• _DATA TO USE_:
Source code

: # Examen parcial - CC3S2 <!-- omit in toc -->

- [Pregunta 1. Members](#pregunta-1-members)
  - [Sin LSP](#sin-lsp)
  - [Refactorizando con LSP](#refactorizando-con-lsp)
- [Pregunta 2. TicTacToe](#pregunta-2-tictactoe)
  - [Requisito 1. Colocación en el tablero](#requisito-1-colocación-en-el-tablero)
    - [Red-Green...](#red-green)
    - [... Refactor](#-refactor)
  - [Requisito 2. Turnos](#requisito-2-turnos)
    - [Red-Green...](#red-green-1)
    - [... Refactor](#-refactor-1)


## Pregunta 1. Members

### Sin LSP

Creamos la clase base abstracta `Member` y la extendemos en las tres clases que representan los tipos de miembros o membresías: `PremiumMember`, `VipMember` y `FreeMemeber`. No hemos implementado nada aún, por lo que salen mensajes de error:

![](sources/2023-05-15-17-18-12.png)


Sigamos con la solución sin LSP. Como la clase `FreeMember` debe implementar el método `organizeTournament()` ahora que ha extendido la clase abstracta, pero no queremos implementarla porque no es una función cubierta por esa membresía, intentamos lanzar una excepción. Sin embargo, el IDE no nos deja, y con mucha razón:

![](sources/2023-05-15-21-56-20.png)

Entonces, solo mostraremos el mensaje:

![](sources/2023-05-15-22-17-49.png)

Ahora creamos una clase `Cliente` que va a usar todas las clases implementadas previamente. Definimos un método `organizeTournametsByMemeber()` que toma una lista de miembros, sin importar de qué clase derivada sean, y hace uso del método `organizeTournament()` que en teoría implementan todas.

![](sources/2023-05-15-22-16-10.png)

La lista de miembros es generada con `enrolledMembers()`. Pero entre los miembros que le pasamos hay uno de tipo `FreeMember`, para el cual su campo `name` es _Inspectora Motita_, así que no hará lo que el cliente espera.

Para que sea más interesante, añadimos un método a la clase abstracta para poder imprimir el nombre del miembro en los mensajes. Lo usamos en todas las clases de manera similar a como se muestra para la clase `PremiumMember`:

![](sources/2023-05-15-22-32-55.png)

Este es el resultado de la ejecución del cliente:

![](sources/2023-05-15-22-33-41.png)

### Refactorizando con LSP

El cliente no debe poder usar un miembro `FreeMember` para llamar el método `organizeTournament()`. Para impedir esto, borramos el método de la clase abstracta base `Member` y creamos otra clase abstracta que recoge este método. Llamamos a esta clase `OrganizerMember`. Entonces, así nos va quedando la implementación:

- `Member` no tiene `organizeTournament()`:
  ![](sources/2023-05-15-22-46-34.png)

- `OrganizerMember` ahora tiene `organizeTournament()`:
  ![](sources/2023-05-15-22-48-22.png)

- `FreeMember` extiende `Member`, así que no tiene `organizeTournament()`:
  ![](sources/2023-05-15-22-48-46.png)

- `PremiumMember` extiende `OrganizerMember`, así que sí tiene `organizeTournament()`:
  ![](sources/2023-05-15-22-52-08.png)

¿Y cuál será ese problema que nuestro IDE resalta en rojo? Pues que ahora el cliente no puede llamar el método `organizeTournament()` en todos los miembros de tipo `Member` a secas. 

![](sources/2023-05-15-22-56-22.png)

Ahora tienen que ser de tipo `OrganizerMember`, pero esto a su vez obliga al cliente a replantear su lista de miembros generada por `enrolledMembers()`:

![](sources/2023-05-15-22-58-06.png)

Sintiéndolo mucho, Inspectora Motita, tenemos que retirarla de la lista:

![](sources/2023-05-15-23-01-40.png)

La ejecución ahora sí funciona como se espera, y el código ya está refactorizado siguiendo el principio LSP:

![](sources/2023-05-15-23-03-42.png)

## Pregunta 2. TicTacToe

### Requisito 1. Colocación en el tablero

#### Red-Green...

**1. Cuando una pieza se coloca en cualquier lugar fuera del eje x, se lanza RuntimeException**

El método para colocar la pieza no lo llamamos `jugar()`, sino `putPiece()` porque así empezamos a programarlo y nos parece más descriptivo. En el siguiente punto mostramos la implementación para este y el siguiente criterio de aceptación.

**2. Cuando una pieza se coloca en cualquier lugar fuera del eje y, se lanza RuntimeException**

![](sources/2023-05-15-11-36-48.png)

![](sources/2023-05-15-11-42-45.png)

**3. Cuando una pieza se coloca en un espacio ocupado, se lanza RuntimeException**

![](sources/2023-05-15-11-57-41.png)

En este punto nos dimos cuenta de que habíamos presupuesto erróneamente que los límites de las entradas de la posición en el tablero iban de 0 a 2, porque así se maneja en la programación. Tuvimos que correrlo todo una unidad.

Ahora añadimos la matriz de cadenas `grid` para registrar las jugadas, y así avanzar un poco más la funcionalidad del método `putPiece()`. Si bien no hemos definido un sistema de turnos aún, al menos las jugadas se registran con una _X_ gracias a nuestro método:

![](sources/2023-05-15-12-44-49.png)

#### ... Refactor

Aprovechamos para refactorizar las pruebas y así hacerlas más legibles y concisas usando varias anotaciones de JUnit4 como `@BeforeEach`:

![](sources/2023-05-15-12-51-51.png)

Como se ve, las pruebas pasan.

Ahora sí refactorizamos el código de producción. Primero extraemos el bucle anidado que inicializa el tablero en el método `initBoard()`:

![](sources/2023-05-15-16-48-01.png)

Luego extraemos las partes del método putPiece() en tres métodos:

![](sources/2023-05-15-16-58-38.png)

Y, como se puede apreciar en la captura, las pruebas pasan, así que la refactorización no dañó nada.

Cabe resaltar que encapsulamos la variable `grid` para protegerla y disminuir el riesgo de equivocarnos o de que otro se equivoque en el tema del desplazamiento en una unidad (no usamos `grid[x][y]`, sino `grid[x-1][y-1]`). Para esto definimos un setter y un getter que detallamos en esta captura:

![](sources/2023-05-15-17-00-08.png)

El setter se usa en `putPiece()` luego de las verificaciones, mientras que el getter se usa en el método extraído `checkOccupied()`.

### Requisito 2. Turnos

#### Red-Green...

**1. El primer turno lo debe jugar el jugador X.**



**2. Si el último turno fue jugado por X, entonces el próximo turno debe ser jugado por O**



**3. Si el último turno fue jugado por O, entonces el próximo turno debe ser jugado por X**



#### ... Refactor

• _EXERCISE BRIEF_:
Start at the line with "jugado por O**" and stop at the end of the records. Write those lines out exactly and add nothing.

• _TASK RESPONSE_:
**2. Si el último turno fue jugado por X, entonces el próximo turno debe ser jugado por O**



**3. Si el último turno fue jugado por O, entonces el próximo turno debe ser jugado por X**



#### ... Refactor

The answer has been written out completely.